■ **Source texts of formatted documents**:

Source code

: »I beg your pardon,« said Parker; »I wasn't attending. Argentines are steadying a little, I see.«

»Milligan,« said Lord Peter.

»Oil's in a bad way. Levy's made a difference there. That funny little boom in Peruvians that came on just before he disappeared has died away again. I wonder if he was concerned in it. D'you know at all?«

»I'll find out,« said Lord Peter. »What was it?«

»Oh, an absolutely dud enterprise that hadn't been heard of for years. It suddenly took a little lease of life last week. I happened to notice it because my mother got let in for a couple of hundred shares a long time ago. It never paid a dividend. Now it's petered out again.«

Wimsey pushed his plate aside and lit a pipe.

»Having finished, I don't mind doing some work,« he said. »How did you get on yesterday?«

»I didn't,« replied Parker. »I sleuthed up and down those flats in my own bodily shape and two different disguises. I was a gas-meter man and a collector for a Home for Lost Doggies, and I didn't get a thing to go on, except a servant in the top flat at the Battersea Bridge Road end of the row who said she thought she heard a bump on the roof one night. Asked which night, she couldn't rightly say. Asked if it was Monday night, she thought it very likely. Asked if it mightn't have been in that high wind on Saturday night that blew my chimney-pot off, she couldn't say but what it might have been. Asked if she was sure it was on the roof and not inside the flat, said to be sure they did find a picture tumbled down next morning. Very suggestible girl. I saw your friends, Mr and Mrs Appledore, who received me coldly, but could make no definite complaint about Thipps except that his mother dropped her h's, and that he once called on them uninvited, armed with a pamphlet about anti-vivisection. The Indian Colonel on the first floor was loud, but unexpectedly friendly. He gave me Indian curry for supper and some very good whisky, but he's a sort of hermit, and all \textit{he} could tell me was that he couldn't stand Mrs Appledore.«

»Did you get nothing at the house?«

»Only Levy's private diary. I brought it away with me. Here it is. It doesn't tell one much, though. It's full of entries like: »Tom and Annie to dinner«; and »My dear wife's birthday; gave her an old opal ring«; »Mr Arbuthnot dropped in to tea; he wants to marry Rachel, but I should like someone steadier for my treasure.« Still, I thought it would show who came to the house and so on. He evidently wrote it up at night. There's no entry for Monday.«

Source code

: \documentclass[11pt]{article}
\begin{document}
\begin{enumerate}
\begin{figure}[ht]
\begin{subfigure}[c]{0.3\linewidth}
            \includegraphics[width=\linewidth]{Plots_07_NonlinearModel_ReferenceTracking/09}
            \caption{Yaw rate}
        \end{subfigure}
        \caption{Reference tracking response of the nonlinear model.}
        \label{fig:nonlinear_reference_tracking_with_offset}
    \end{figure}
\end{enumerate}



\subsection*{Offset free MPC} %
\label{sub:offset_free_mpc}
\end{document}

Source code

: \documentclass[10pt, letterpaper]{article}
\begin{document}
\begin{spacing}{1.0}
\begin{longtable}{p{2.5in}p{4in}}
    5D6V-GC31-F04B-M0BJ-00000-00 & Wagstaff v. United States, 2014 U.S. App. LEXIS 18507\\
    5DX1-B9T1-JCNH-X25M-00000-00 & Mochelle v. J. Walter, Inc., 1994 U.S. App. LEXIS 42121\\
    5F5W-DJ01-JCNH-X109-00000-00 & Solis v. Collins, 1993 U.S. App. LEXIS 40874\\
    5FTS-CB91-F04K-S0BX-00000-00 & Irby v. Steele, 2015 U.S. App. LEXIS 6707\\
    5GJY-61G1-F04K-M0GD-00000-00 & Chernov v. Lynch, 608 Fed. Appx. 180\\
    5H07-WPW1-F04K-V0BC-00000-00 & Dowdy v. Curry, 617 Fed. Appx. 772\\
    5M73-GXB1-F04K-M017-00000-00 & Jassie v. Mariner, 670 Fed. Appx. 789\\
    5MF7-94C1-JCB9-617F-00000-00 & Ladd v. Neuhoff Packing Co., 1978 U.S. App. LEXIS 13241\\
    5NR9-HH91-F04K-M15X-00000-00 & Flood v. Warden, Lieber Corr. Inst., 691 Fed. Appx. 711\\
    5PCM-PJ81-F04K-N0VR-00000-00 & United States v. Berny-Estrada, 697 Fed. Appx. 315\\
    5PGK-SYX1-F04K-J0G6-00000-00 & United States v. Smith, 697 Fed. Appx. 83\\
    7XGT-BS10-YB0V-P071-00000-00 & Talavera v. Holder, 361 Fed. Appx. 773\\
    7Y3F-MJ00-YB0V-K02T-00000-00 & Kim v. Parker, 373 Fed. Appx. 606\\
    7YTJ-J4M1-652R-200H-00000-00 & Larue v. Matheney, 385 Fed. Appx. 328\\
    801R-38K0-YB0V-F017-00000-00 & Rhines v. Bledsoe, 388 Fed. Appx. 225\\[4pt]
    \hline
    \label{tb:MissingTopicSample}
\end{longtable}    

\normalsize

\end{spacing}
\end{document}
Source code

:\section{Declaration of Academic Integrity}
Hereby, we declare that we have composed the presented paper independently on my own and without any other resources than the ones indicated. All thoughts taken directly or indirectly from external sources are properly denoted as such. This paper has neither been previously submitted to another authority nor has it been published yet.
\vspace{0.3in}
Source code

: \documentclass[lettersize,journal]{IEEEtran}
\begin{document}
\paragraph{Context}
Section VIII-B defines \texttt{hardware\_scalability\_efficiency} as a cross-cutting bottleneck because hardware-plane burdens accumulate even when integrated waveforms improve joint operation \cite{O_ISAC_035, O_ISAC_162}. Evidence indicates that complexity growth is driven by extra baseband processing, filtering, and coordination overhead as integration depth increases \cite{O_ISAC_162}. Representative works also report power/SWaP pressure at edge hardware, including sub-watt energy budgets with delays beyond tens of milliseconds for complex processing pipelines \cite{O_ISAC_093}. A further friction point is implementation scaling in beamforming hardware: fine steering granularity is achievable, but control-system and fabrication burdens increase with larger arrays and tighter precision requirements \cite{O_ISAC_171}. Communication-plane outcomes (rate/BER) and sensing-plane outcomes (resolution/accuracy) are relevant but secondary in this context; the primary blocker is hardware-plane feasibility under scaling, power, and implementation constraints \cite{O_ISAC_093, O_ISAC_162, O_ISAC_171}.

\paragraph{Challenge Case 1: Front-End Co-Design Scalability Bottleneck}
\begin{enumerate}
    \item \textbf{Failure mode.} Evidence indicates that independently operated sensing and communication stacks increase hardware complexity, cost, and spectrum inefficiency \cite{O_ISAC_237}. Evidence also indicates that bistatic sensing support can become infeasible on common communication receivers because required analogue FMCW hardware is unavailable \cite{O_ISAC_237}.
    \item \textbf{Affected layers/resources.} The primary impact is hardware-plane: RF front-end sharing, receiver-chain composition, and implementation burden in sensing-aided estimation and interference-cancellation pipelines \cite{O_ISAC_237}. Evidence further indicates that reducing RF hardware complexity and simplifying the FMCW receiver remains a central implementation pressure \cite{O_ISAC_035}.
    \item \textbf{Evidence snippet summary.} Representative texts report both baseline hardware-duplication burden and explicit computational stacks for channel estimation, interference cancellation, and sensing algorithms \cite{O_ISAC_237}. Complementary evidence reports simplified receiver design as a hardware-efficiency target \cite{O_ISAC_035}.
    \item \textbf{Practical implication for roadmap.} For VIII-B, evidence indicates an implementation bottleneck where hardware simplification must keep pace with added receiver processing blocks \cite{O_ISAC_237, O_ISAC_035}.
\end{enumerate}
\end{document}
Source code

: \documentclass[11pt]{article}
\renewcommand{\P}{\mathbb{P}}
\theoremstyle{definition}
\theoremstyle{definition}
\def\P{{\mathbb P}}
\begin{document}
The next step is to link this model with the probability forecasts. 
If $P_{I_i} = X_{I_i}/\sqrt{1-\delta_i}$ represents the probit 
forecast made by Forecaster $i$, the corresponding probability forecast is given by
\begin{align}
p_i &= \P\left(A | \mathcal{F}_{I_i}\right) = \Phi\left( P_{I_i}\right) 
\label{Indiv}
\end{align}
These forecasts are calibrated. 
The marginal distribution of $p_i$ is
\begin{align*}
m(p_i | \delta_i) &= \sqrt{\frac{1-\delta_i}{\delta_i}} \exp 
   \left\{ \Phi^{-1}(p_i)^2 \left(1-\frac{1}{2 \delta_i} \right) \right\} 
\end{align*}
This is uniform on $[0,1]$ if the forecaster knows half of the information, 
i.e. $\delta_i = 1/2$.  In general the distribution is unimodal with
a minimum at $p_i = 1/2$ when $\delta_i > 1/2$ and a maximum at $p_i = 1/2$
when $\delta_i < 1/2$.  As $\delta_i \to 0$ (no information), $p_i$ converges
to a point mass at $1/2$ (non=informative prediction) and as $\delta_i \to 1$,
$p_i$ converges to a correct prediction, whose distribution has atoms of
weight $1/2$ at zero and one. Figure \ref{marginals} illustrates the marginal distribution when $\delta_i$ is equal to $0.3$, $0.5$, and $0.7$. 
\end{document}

■ **Task statement**: Print exactly the lines from the beginning of the entries through the line with "finished, I don't". Output nothing more.

■ **Completed task**:
Source code

: »I beg your pardon,« said Parker; »I wasn't attending. Argentines are steadying a little, I see.«

»Milligan,« said Lord Peter.

»Oil's in a bad way. Levy's made a difference there. That funny little boom in Peruvians that came on just before he disappeared has died away again. I wonder if he was concerned in it. D'you know at all?«

»I'll find out,« said Lord Peter. »What was it?«

»Oh, an absolutely dud enterprise that hadn't been heard of for years. It suddenly took a little lease of life last week. I happened to notice it because my mother got let in for a couple of hundred shares a long time ago. It never paid a dividend. Now it's petered out again.«

Wimsey pushed his plate aside and lit a pipe.

»Having finished, I don't mind doing some work,« he said. »How did you get on yesterday?«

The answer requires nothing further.